##### Exercise material #####

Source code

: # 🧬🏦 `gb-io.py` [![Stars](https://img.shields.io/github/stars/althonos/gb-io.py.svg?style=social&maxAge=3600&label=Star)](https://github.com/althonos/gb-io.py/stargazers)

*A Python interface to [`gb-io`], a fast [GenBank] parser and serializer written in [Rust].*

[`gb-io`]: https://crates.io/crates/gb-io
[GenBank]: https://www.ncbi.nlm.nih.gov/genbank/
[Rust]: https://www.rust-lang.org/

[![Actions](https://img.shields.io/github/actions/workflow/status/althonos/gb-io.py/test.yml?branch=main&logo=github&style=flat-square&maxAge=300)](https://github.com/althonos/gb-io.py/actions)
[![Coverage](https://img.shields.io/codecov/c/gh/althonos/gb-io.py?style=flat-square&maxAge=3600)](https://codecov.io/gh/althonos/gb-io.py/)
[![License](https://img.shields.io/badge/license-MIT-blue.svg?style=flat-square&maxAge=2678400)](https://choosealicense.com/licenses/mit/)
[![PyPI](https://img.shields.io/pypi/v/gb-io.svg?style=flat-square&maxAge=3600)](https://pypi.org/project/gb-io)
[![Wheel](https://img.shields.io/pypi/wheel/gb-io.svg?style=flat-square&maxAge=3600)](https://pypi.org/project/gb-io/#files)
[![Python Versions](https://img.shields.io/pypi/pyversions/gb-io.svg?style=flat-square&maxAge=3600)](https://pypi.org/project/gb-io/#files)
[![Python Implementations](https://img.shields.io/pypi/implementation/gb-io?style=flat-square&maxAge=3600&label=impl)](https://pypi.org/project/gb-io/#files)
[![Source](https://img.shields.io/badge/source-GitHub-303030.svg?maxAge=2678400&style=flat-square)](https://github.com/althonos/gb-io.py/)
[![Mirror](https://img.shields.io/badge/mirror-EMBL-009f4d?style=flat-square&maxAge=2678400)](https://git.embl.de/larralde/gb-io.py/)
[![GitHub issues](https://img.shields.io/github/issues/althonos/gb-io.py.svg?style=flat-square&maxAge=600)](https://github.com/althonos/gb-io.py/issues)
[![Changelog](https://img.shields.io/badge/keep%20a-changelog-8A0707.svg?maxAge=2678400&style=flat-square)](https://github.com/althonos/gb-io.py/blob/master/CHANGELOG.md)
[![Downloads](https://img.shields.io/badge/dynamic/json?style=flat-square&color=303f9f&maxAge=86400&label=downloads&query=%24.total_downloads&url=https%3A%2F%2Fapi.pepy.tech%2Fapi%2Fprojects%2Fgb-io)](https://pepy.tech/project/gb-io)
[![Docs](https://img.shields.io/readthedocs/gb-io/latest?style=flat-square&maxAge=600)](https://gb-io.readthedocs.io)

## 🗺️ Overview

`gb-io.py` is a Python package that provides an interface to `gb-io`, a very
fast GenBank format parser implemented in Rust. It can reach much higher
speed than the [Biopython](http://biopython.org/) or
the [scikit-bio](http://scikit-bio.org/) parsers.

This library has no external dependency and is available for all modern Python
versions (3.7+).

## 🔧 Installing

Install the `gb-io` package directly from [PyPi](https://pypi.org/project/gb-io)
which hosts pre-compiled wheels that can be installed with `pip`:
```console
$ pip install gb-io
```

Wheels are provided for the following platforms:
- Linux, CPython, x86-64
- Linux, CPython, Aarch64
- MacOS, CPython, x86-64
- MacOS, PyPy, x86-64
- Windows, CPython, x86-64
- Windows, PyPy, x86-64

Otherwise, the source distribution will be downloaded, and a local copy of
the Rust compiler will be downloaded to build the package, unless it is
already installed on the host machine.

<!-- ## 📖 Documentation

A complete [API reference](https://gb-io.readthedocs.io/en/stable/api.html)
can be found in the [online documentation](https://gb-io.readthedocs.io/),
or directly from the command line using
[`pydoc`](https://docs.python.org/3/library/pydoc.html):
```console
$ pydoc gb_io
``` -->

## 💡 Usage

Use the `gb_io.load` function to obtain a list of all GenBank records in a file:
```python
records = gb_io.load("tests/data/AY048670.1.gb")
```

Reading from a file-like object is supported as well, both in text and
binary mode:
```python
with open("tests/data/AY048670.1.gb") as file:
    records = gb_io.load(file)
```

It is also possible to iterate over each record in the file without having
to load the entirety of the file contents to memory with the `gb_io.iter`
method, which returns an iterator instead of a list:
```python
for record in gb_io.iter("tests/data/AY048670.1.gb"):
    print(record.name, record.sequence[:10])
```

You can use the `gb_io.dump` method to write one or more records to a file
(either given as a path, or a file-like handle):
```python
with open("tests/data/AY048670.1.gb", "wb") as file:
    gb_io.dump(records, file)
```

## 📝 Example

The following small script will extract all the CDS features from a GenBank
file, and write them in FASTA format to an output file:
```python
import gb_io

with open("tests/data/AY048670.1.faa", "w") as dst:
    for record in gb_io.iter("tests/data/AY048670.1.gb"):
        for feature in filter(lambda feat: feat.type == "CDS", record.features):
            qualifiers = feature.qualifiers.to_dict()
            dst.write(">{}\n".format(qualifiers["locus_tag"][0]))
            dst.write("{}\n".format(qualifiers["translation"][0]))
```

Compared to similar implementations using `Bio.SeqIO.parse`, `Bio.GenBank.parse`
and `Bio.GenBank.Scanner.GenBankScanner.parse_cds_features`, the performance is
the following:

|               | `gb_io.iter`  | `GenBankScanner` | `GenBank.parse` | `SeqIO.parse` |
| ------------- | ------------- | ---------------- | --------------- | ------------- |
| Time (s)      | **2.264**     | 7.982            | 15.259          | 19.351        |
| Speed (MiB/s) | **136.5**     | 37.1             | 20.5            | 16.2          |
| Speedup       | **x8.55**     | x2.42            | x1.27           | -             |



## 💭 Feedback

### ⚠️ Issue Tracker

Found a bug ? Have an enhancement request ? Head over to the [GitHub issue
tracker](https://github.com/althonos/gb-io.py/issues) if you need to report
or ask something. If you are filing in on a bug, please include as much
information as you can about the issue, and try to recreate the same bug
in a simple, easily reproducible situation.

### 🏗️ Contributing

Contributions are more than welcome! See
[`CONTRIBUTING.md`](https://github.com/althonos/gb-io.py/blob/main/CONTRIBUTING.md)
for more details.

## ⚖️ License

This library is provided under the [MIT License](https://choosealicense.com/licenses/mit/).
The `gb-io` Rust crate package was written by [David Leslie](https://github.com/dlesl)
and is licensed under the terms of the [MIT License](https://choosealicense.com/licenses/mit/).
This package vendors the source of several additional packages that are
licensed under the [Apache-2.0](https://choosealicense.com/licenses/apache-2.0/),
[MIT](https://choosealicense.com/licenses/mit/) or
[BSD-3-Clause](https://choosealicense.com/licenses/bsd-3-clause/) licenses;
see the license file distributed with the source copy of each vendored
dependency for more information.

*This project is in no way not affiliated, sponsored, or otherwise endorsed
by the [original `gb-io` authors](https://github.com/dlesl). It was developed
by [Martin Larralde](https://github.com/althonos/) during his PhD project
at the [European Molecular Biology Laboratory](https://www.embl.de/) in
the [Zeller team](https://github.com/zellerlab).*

#####

### What to do:
Could you count how many lines in the records contain the word "GenBank"? Only the number is needed.

### Output of the exercise:
8